==== Input for this task ====

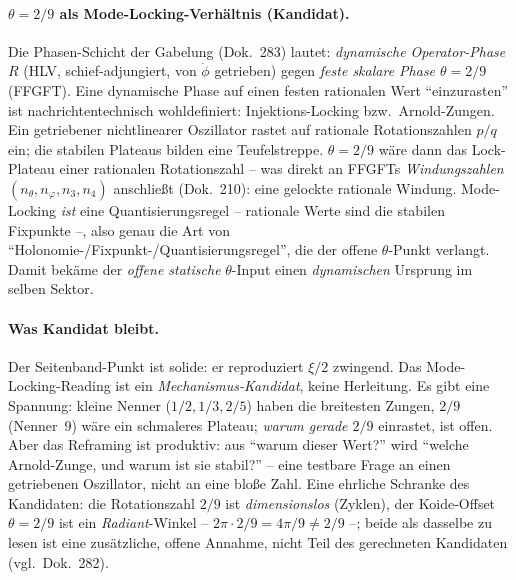 \paragraph{$\theta=2/9$ als Mode-Locking-Verhältnis (Kandidat).} Die Phasen-Schicht der Gabelung
(Dok.~283) lautet: \emph{dynamische Operator-Phase $R$} (HLV, schief-adjungiert, von $\dot\phi$
getrieben) gegen \emph{feste skalare Phase $\theta=2/9$} (FFGFT). Eine dynamische Phase auf einen
festen rationalen Wert \enquote{einzurasten} ist nachrichtentechnisch wohldefiniert: Injektions-Locking
bzw.\ Arnold-Zungen. Ein getriebener nichtlinearer Oszillator rastet auf rationale Rotationszahlen
$p/q$ ein; die stabilen Plateaus bilden eine Teufelstreppe. $\theta=2/9$ wäre dann das Lock-Plateau
einer rationalen Rotationszahl -- was direkt an FFGFTs \emph{Windungszahlen}
$(n_\theta,n_\varphi,n_3,n_4)$ anschließt (Dok.~210): eine gelockte rationale Windung. Mode-Locking
\emph{ist} eine Quantisierungsregel -- rationale Werte sind die stabilen Fixpunkte --, also genau die
Art von \enquote{Holonomie-/Fixpunkt-/Quantisierungsregel}, die der offene $\theta$-Punkt verlangt.
Damit bekäme der \emph{offene statische} $\theta$-Input einen \emph{dynamischen} Ursprung im selben
Sektor.

\paragraph{Was Kandidat bleibt.} Der Seitenband-Punkt ist solide: er reproduziert $\xi/2$ zwingend. Das
Mode-Locking-Reading ist ein \emph{Mechanismus-Kandidat}, keine Herleitung. Es gibt eine Spannung:
kleine Nenner ($1/2,1/3,2/5$) haben die breitesten Zungen, $2/9$ (Nenner~9) wäre ein schmaleres
Plateau; \emph{warum gerade $2/9$} einrastet, ist offen. Aber das Reframing ist produktiv: aus
\enquote{warum dieser Wert?} wird \enquote{welche Arnold-Zunge, und warum ist sie stabil?} -- eine
testbare Frage an einen getriebenen Oszillator, nicht an eine bloße Zahl. Eine ehrliche Schranke des
Kandidaten: die Rotationszahl $2/9$ ist \emph{dimensionslos} (Zyklen), der Koide-Offset $\theta=2/9$ ist
ein \emph{Radiant}-Winkel -- $2\pi\cdot2/9=4\pi/9\neq2/9$ --; beide als dasselbe zu lesen ist eine
zusätzliche, offene Annahme, nicht Teil des gerechneten Kandidaten (vgl.\ Dok.~282).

====

### Exercise description:
In the records above, how many lines contain the word "rationalen"? State only the number.

### Reply to the task:
2